### WHAT IS REQUIRED
What lines below mention the word "releases"? Copy each one.

+ + + + + + +

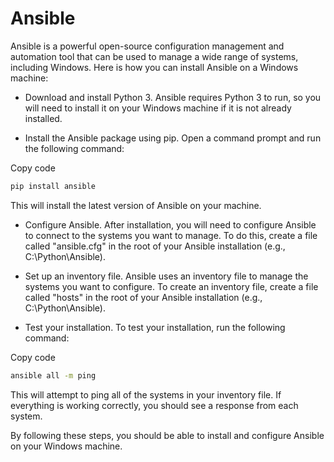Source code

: # Ansible

Ansible is a powerful open-source configuration management and automation tool that can be used to manage a wide range of systems, including Windows. Here is how you can install Ansible on a Windows machine:

- Download and install Python 3. Ansible requires Python 3 to run, so you will need to install it on your Windows machine if it is not already installed.

- Install the Ansible package using pip. Open a command prompt and run the following command:

Copy code

```sh
pip install ansible
```

This will install the latest version of Ansible on your machine.

- Configure Ansible. After installation, you will need to configure Ansible to connect to the systems you want to manage. To do this, create a file called "ansible.cfg" in the root of your Ansible installation (e.g., C:\Python\Ansible).

- Set up an inventory file. Ansible uses an inventory file to manage the systems you want to configure. To create an inventory file, create a file called "hosts" in the root of your Ansible installation (e.g., C:\Python\Ansible).

- Test your installation. To test your installation, run the following command:

Copy code

```sh
ansible all -m ping
```

This will attempt to ping all of the systems in your inventory file. If everything is working correctly, you should see a response from each system.

By following these steps, you should be able to install and configure Ansible on your Windows machine.
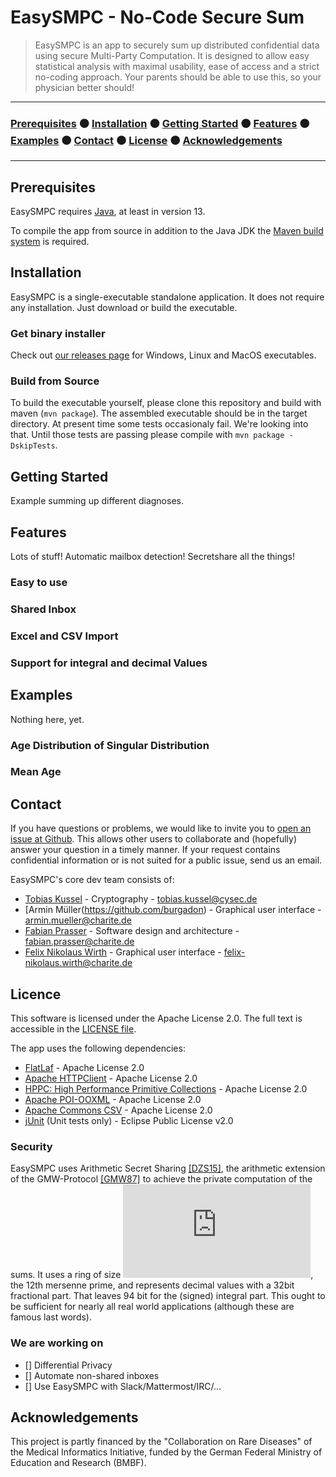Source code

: # EasySMPC - No-Code Secure Sum

> EasySMPC is an app to securely sum up distributed confidential data using
> secure Multi-Party Computation. It is designed to allow easy statistical
> analysis with maximal usability, ease of access and a strict no-coding
> approach. Your parents should be able to use this, so your physician better
> should!

---

### [Prerequisites](#prerequisites) ⚫ [Installation](#installation) ⚫ [Getting Started](#getting-started) ⚫ [Features](#features) ⚫ [Examples](#examples) ⚫ [Contact](#contact) ⚫ [License](#license) ⚫ [Acknowledgements](#acknowledgments)

---

## Prerequisites

EasySMPC requires [Java](https://www.java.com), at least in version 13.

To compile the app from source in addition to the Java JDK the [Maven build
system](https://maven.apache.org/) is required.

## Installation

EasySMPC is a single-executable standalone application. It does not require any
installation. Just download or build the executable.

### Get binary installer

Check out [our releases
page](https://github.com/prasser/email-smpc-histogram/releases) for Windows,
Linux and MacOS executables.

### Build from Source

To build the executable yourself, please clone this repository and build with
maven  (```mvn package```). The assembled executable should be in the target
directory. At present time some tests occasionaly fail. We're looking into that.
Until those tests are passing please compile with ```mvn package -DskipTests```.

## Getting Started

Example summing up different diagnoses.

## Features

Lots of stuff! Automatic mailbox detection! Secretshare all the things! 

### Easy to use

### Shared Inbox

### Excel and CSV Import

### Support for integral and decimal Values

## Examples

Nothing here, yet.

### Age Distribution of Singular Distribution

### Mean Age

## Contact

If you have questions or problems, we would like to invite you to
[open an issue at
Github](https://github.com/prasser/email-smpc-histogram/issues). This allows
other users to collaborate and (hopefully) answer your question in a timely
manner. If your request contains confidential information or is not suited for a
public issue, send us an email.

EasySMPC's core dev team consists of:

* [Tobias Kussel](https://github.com/TKussel) - Cryptography - [tobias.kussel@cysec.de](tobias.kussel@cysec.de)
* [Armin Müller(https://github.com/burgadon) - Graphical user interface - [armin.mueller@charite.de](armin.mueller@charite.de)
* [Fabian Prasser](https://github.com/prasser) - Software design and architecture -[fabian.prasser@charite.de](fabian.prasser@charite.de)
* [Felix Nikolaus Wirth](https://github.com/fnwirth) - Graphical user interface - [felix-nikolaus.wirth@charite.de](felix-nikolaus.wirth@charite.de)

## Licence

This software is licensed under the Apache License 2.0. The full text is
accessible in the [LICENSE file](LICENSE).

The app uses the following dependencies:

 - [FlatLaf](https://github.com/JFormDesigner/FlatLaf) - Apache License 2.0
 - [Apache HTTPClient](https://hc.apache.org/httpcomponents-client-5.0.x/) - Apache License 2.0
 - [HPPC: High Performance Primitive Collections](https://github.com/carrotsearch/hppc) - Apache License 2.0
 - [Apache POI-OOXML](http://poi.apache.org/components/oxml4j/) - Apache License 2.0
 - [Apache Commons CSV](http://commons.apache.org/proper/commons-csv/) - Apache License 2.0
 - [jUnit](https://github.com/junit-team/junit5) (Unit tests only) - Eclipse Public License v2.0

### Security

EasySMPC uses Arithmetic Secret Sharing
[\[DZS15\]](https://www.ndss-symposium.org/ndss2015/ndss-2015-programme/aby---framework-efficient-mixed-protocol-secure-two-party-computation/),
the arithmetic extension of the GMW-Protocol
[\[GMW87\]](https://dl.acm.org/doi/10.1145/28395.28420) to achieve the private
computation of the sums. It uses a ring of size ![Ring size formula](http://latex.codecogs.com/gif.latex?p%3D2%5E%7B127%7D-1), the 12th mersenne
prime, and represents decimal values with a 32bit fractional part. That leaves
94 bit for the (signed) integral part. This ought to be sufficient for nearly
all real world applications (although these are famous last words).

### We are working on

  - [] Differential Privacy
  - [] Automate non-shared inboxes
  - [] Use EasySMPC with Slack/Mattermost/IRC/...

## Acknowledgements

This project is partly financed by the "Collaboration on Rare Diseases" of the
Medical Informatics Initiative, funded by the German Federal Ministry of
Education and Research (BMBF).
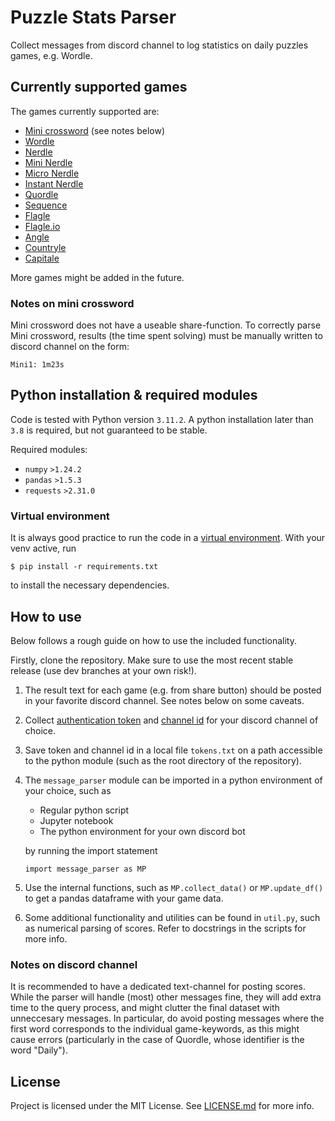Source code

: # Puzzle Stats Parser

Collect messages from discord channel to log statistics on daily puzzles games, e.g. Wordle. 

## Currently supported games

The games currently supported are:

- [Mini crossword](https://www.nytimes.com/crosswords/game/mini) (see notes below)
- [Wordle](https://www.nytimes.com/games/wordle/index.html)
- [Nerdle](https://nerdlegame.com/)
- [Mini Nerdle](https://mini.nerdlegame.com/game)
- [Micro Nerdle](https://micro.nerdlegame.com/game)
- [Instant Nerdle](https://instant.nerdlegame.com/game)
- [Quordle](https://www.merriam-webster.com/games/quordle/#/)
- [Sequence](https://www.merriam-webster.com/games/quordle/#/sequence)
- [Flagle](https://flagle-game.com/)
- [Flagle.io](https://www.flagle.io/)
- [Angle](https://angle.wtf/)
- [Countryle](https://countryle.com/) 
- [Capitale](https://capitale.countryle.com/) 

More games might be added in the future. 

### Notes on mini crossword

Mini crossword does not have a useable share-function. To correctly parse Mini crossword, results (the time spent solving) must be manually written to discord channel on the form:

```
Mini1: 1m23s
```

## Python installation & required modules

Code is tested with Python version `3.11.2`. A python installation later than `3.8` is required, but not guaranteed to be stable. 

Required modules:
- `numpy` `>1.24.2`
- `pandas` `>1.5.3`
- `requests` `>2.31.0`

### Virtual environment

It is always good practice to run the code in a [virtual environment](https://docs.python.org/3/library/venv.html). With your venv active, run 

```
$ pip install -r requirements.txt
```

to install the necessary dependencies. 

## How to use

Below follows a rough guide on how to use the included functionality.

Firstly, clone the repository. Make sure to use the most recent stable release (use dev branches at your own risk!). 

1. The result text for each game (e.g. from share button) should be posted in your favorite discord channel. See notes below on some caveats. 
2. Collect [authentication token](https://discordhelp.net/discord-token) and [channel id](https://support.discord.com/hc/en-us/articles/206346498-Where-can-I-find-my-User-Server-Message-ID-) for your discord channel of choice. 
3. Save token and channel id in a local file `tokens.txt` on a path accessible to the python module (such as the root directory of the repository). 
4.  The `message_parser` module can be imported in a python environment of your choice, such as 
    - Regular python script
    - Jupyter notebook
    - The python environment for your own discord bot
    
    by running the import statement
    ```
    import message_parser as MP
    ```
5. Use the internal functions, such as `MP.collect_data()` or `MP.update_df()` to get a pandas dataframe with your game data. 
6. Some additional functionality and utilities can be found in `util.py`, such as numerical parsing of scores. Refer to docstrings in the scripts for more info. 


### Notes on discord channel

It is recommended to have a dedicated text-channel for posting scores. While the parser will handle (most) other messages fine, they will add extra time to the query process, and might clutter the final dataset with unneccesary messages. In particular, do avoid posting messages where the first word corresponds to the individual game-keywords, as this might cause errors (particularly in the case of Quordle, whose identifier is the word "Daily"). 

## License

Project is licensed under the MIT License. See [LICENSE.md](/LICENSE.md) for more info. 
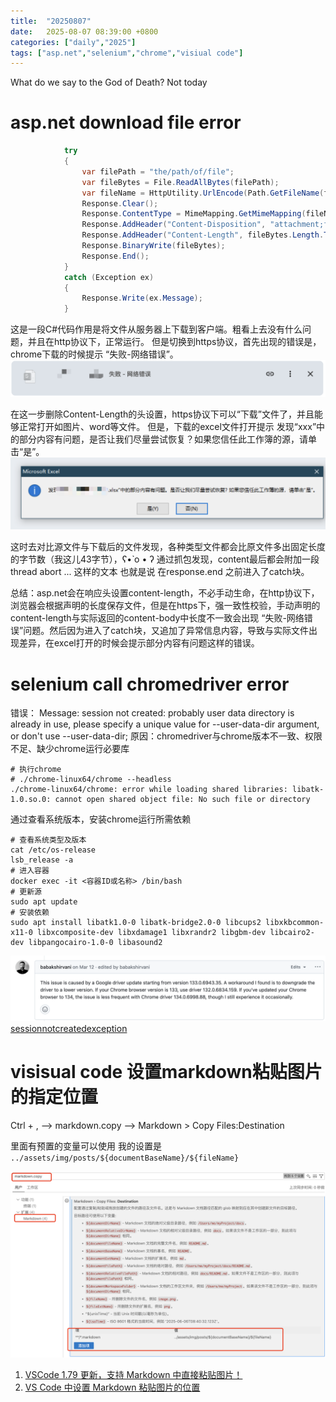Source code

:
 ```yaml
---
title:  "20250807"
date:   2025-08-07 08:39:00 +0800
categories: ["daily","2025"]
tags: ["asp.net","selenium","chrome","visiual code"]
---
```


What do we say to the God of Death?
Not today


# asp.net download file error

``` c#
            try
            {
                var filePath = "the/path/of/file";
                var fileBytes = File.ReadAllBytes(filePath);
                var fileName = HttpUtility.UrlEncode(Path.GetFileName(filePath), System.Text.Encoding.UTF8);
                Response.Clear();
                Response.ContentType = MimeMapping.GetMimeMapping(fileName);
                Response.AddHeader("Content-Disposition", "attachment;filename=\"" + fileName + "\"");
                Response.AddHeader("Content-Length", fileBytes.Length.ToString());
                Response.BinaryWrite(fileBytes);
                Response.End();
            }
            catch (Exception ex)
            {
                Response.Write(ex.Message);
            }
```

这是一段C#代码作用是将文件从服务器上下载到客户端。粗看上去没有什么问题，并且在http协议下，正常运行。
但是切换到https协议，首先出现的错误是，chrome下载的时候提示 “失败-网络错误”。
![alt text](../assets/img/posts/2025-08-07-20250807/image-1.png)

在这一步删除Content-Length的头设置，https协议下可以“下载”文件了，并且能够正常打开如图片、word等文件。
但是，下载的excel文件打开提示 发现“xxx”中的部分内容有问题，是否让我们尽量尝试恢复？如果您信任此工作簿的源，请单击“是”。
![alt text](../assets/img/posts/2025-08-07-20250807/image-2.png)

这时去对比源文件与下载后的文件发现，各种类型文件都会比原文件多出固定长度的字节数（我这儿43字节），ʕ•̀ o • ʔ
通过抓包发现，content最后都会附加一段 thread abort ... 这样的文本
也就是说 在response.end 之前进入了catch块。

总结：asp.net会在响应头设置content-length，不必手动生命，在http协议下，浏览器会根据声明的长度保存文件，但是在https下，强一致性校验，手动声明的content-length与实际返回的content-body中长度不一致会出现 “失败-网络错误”问题。然后因为进入了catch块，又追加了异常信息内容，导致与实际文件出现差异，在excel打开的时候会提示部分内容有问题这样的错误。

# selenium call chromedriver error

错误： Message: session not created: probably user data directory is already in use, please specify a unique value for --user-data-dir argument, or don't use --user-data-dir;
原因：chromedriver与chrome版本不一致、权限不足、缺少chrome运行必要库

``` shell
# 执行chrome
# ./chrome-linux64/chrome --headless
./chrome-linux64/chrome: error while loading shared libraries: libatk-1.0.so.0: cannot open shared object file: No such file or directory
```

通过查看系统版本，安装chrome运行所需依赖

```shell
# 查看系统类型及版本
cat /etc/os-release
lsb_release -a
# 进入容器
docker exec -it <容器ID或名称> /bin/bash
# 更新源
sudo apt update
# 安装依赖
sudo apt install libatk1.0-0 libatk-bridge2.0-0 libcups2 libxkbcommon-x11-0 libxcomposite-dev libxdamage1 libxrandr2 libgbm-dev libcairo2-dev libpangocairo-1.0-0 libasound2
```

![chromedriver version](../assets/img/posts/2025-08-07-20250807/image-3.png)
[](https://github.com/SeleniumHQ/selenium/issues/15298)
[sessionnotcreatedexception](https://www.selenium.dev/documentation/webdriver/troubleshooting/errors/#sessionnotcreatedexception)
# visisual code 设置markdown粘贴图片的指定位置

Ctrl + , --> markdown.copy  --> Markdown > Copy Files:Destination

里面有预置的变量可以使用
我的设置是 `../assets/img/posts/${documentBaseName}/${fileName}`

![visiual code setting markdown](../assets/img/posts/2025-08-07-20250807/image.png)

1. [VSCode 1.79 更新，支持 Markdown 中直接粘贴图片！](https://juejin.cn/post/7244809769794289721)
2. [VS Code 中设置 Markdown 粘贴图片的位置](https://www.cnblogs.com/PrintY/p/18125505)
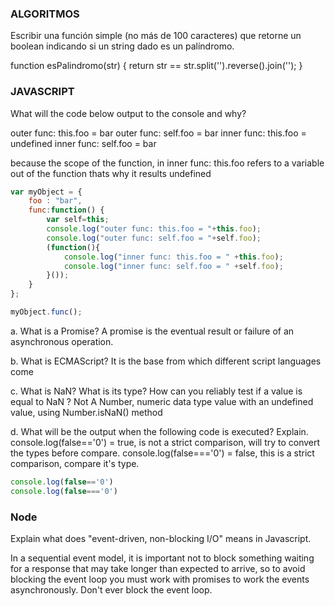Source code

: ### ALGORITMOS

Escribir una función simple (no más de 100 caracteres) que retorne un boolean indicando si un string
dado es un palíndromo.

function esPalindromo(str) 
{
    return str == str.split('').reverse().join('');
}


### JAVASCRIPT 

What will the code below output to the console and why?

outer func:  this.foo = bar
outer func:  self.foo = bar 
inner func:  this.foo = undefined 
inner func:  self.foo = bar 

because the scope of the function, in inner func: this.foo refers to a variable out of the function thats why it results undefined

```javascript
var myObject = {
    foo : "bar",
    func:function() {
        var self=this;
        console.log("outer func: this.foo = "+this.foo);
        console.log("outer func: self.foo = "+self.foo);
        (function(){
            console.log("inner func: this.foo = " +this.foo);
            console.log("inner func: self.foo = " +self.foo);   
        }());
    }
};

myObject.func();
```



a. What is a Promise?
    A promise is the eventual result or failure of an asynchronous operation. 

b. What is ECMAScript?
    It is the base from which different script languages come

c. What is NaN? What is its type? How can you reliably test if a value is equal to NaN ?
    Not A Number, numeric data type value with an undefined value, using Number.isNaN() method

d. What will be the output when the following code is executed? Explain.
    console.log(false=='0') = true, is not a strict comparison, will try to convert the types before compare.
    console.log(false==='0') = false, this is a strict comparison, compare it's type.


```javascript 
console.log(false=='0')
console.log(false==='0')
```

### Node

Explain what does "event-driven, non-blocking I/O" means in Javascript.

In a sequential event model, it is important not to block something waiting for a response that may take longer than expected to arrive, so to avoid blocking the event loop you must work with promises to work the events asynchronously.
Don't ever block the event loop.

+ + + + + + +

### FINAL ANSWER
Check out [our releases
page](https://github.com/prasser/email-smpc-histogram/releases) for Windows,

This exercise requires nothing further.